● ACTIVITY
Copy each line from the data that has the word "want" in it.
== == ==
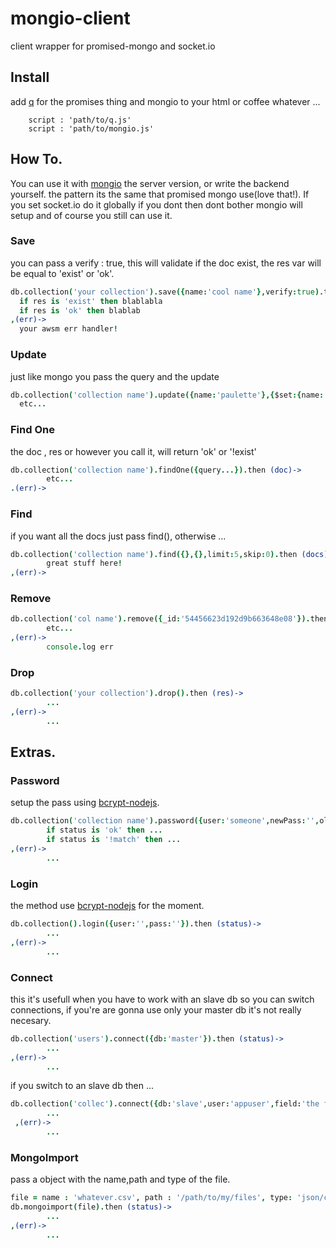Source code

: # mongio-client
client wrapper for promised-mongo and socket.io
## Install

add [q](https://github.com/kriskowal/q) for the promises thing and mongio to your html or coffee whatever ...

        script : 'path/to/q.js'
        script : 'path/to/mongio.js'

## How To.
You can use it with [mongio](https://github.com/cjaburto/mongio) the server version, or write the backend yourself.
the pattern its the same that promised mongo use(love that!).
If you set socket.io do it globally if you dont then dont bother mongio will setup and of course you still can use it.


### Save
you can pass a verify : true, this will validate if the doc exist, the res var will be equal to 'exist' or 'ok'.

``` coffee
db.collection('your collection').save({name:'cool name'},verify:true).then (res)->
  if res is 'exist' then blablabla
  if res is 'ok' then blablab
,(err)->
  your awsm err handler!
```

### Update
just like mongo you pass the query and the update

``` coffee
db.collection('collection name').update({name:'paulette'},{$set:{name:'new name'}}).then (res)->
  etc...
```

### Find One
the doc , res or however you call it, will return 'ok' or '!exist'
``` coffee
db.collection('collection name').findOne({query...}).then (doc)->
        etc...
.(err)->
```

### Find
if you want all the docs just pass find(), otherwise ...

``` coffee
db.collection('collection name').find({},{},limit:5,skip:0).then (docs)->
        great stuff here!
,(err)->
```

### Remove

``` coffee
db.collection('col name').remove({_id:'54456623d192d9b663648e08'}).then (res)->
        etc...
,(err)->
        console.log err
```
### Drop
``` coffee
db.collection('your collection').drop().then (res)->
        ...
,(err)->
        ...
 ```
 
## Extras.

 
### Password
setup the pass using [bcrypt-nodejs](https://www.npmjs.com/package/bcrypt-nodejs).
 
``` coffee
db.collection('collection name').password({user:'someone',newPass:'',oldPass:''}).then (status)->
        if status is 'ok' then ...
        if status is '!match' then ...
,(err)->
        ...
```

### Login
the method use [bcrypt-nodejs](https://www.npmjs.com/package/bcrypt-nodejs) for the moment.
``` coffee
db.collection().login({user:'',pass:''}).then (status)->
        ...
,(err)->
        ...
```

### Connect
this it's usefull when you have to work with an slave db so you can switch connections, if you're are gonna use only your master db it's not really necesary.

``` coffee
db.collection('users').connect({db:'master'}).then (status)->
        ...
,(err)->
        ...
```
if you switch to an slave db then ...

``` coffee
db.collection('collec').connect({db:'slave',user:'appuser',field:'the field where my db reference is stored'}).then (status)->
        ...
 ,(err)->
        ...
```

### MongoImport
pass a object with the name,path and type of the file.
``` coffee
file = name : 'whatever.csv', path : '/path/to/my/files', type: 'json/csv'
db.mongoimport(file).then (status)->
        ...
,(err)->
        ...
```
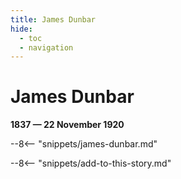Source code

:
 ```yaml
---
title: James Dunbar
hide:
  - toc
  - navigation 
---
```


# James Dunbar

**1837 — 22 November 1920**

--8<-- "snippets/james-dunbar.md"

--8<-- "snippets/add-to-this-story.md"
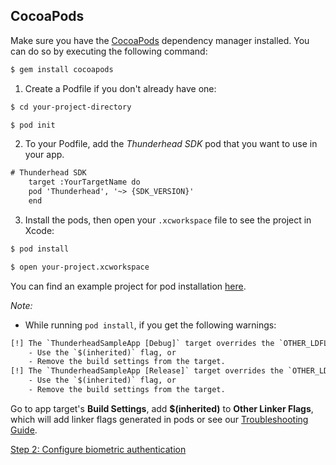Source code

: ## CocoaPods

Make sure you have the [CocoaPods](https://cocoapods.org) dependency manager installed. You can do so by executing the following command:

```sh
$ gem install cocoapods
```

1. Create a Podfile if you don't already have one:

```sh
$ cd your-project-directory
```

```sh
$ pod init
```

2. To your Podfile, add the *Thunderhead SDK* pod that you want to use in your app.

```txt
# Thunderhead SDK
    target :YourTargetName do
    pod 'Thunderhead', '~> {SDK_VERSION}'
    end
```

3. Install the pods, then open your `.xcworkspace` file to see the project in Xcode:

```sh
$ pod install
```

```sh
$ open your-project.xcworkspace
```

You can find an example project for pod installation [here](https://github.com/thunderheadone/one-sdk-ios/tree/master/examples/dynamic-initialization-example).

*Note:*
- While running `pod install`, if you get the following warnings:

```txt
[!] The `ThunderheadSampleApp [Debug]` target overrides the `OTHER_LDFLAGS` build setting defined in `Pods/Target Support Files/Pods-ThunderheadSampleApp/Pods-ThunderheadSampleApp.debug.xcconfig'. This can lead to problems with the CocoaPods installation
    - Use the `$(inherited)` flag, or
    - Remove the build settings from the target.
[!] The `ThunderheadSampleApp [Release]` target overrides the `OTHER_LDFLAGS` build setting defined in `Pods/Target Support Files/Pods-ThunderheadSampleApp/Pods-ThunderheadSampleApp.release.xcconfig'. This can lead to problems with the CocoaPods installation
    - Use the `$(inherited)` flag, or
    - Remove the build settings from the target.
```

Go to app target's **Build Settings**, add **$(inherited)** to **Other Linker Flags**, which will add linker flags generated in pods or see our [Troubleshooting Guide](https://github.com/thunderheadone/one-sdk-ios/blob/master/TROUBLESHOOTING-GUIDE.md#resolve-undefined-symbols-for-architecture-arm64-compile-time-error).

[Step 2: Configure biometric authentication](../README.md#step-2-configure-biometric-authentication)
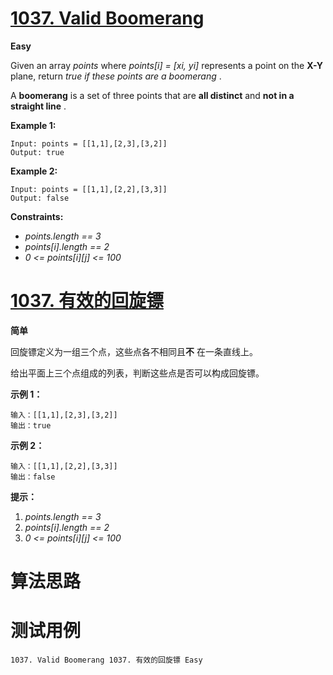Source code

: # [1037. Valid Boomerang][enTitle]

**Easy**

Given an array  *points*  where  *points[i] = [xi, yi]*  represents a point on the **X-Y**  plane, return  *true*   *if these points are a boomerang* .

A **boomerang**  is a set of three points that are **all distinct**  and **not in a straight line** .



**Example 1:** 

```
Input: points = [[1,1],[2,3],[3,2]]
Output: true

```

**Example 2:** 

```
Input: points = [[1,1],[2,2],[3,3]]
Output: false

```



**Constraints:** 

-  *points.length == 3*  
-  *points[i].length == 2*  
-  *0 <= points[i][j] <= 100* 


# [1037. 有效的回旋镖][cnTitle]

**简单**

回旋镖定义为一组三个点，这些点各不相同且**不** 在一条直线上。

给出平面上三个点组成的列表，判断这些点是否可以构成回旋镖。



**示例 1：** 

```
输入：[[1,1],[2,3],[3,2]]
输出：true

```

**示例 2：** 

```
输入：[[1,1],[2,2],[3,3]]
输出：false
```



**提示：** 

1.  *points.length == 3*  
2.  *points[i].length == 2*  
3.  *0 <= points[i][j] <= 100* 




# 算法思路

# 测试用例
```
1037. Valid Boomerang 1037. 有效的回旋镖 Easy
```

[enTitle]: https://leetcode.com/problems/valid-boomerang/
[cnTitle]: https://leetcode-cn.com/problems/valid-boomerang/
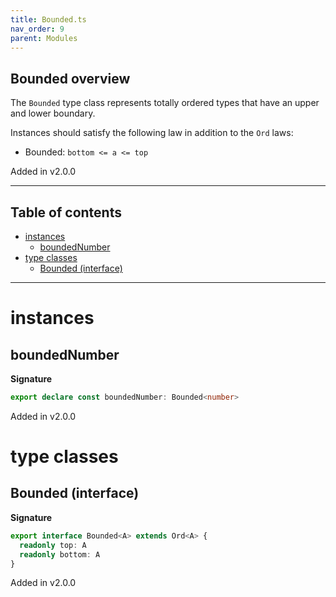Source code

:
 ```yaml
---
title: Bounded.ts
nav_order: 9
parent: Modules
---
```


## Bounded overview

The `Bounded` type class represents totally ordered types that have an upper and lower boundary.

Instances should satisfy the following law in addition to the `Ord` laws:

- Bounded: `bottom <= a <= top`

Added in v2.0.0

---

<h2 class="text-delta">Table of contents</h2>

- [instances](#instances)
  - [boundedNumber](#boundednumber)
- [type classes](#type-classes)
  - [Bounded (interface)](#bounded-interface)

---

# instances

## boundedNumber

**Signature**

```ts
export declare const boundedNumber: Bounded<number>
```

Added in v2.0.0

# type classes

## Bounded (interface)

**Signature**

```ts
export interface Bounded<A> extends Ord<A> {
  readonly top: A
  readonly bottom: A
}
```

Added in v2.0.0
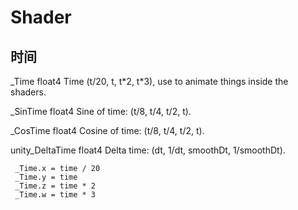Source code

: # Shader
## 时间
_Time float4 Time (t/20, t, t\*2, t\*3), use to animate things inside the shaders.

_SinTime float4 Sine of time: (t/8, t/4, t/2, t).

_CosTime float4 Cosine of time: (t/8, t/4, t/2, t).

unity_DeltaTime float4 Delta time: (dt, 1/dt, smoothDt, 1/smoothDt).  
```
 _Time.x = time / 20  
 _Time.y = time  
 _Time.z = time * 2  
 _Time.w = time * 3  
 ```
== == ==
● EXERCISE RESULT
if you want all the docs just pass find(), otherwise ...
2. To your Podfile, add the *Thunderhead SDK* pod that you want to use in your app.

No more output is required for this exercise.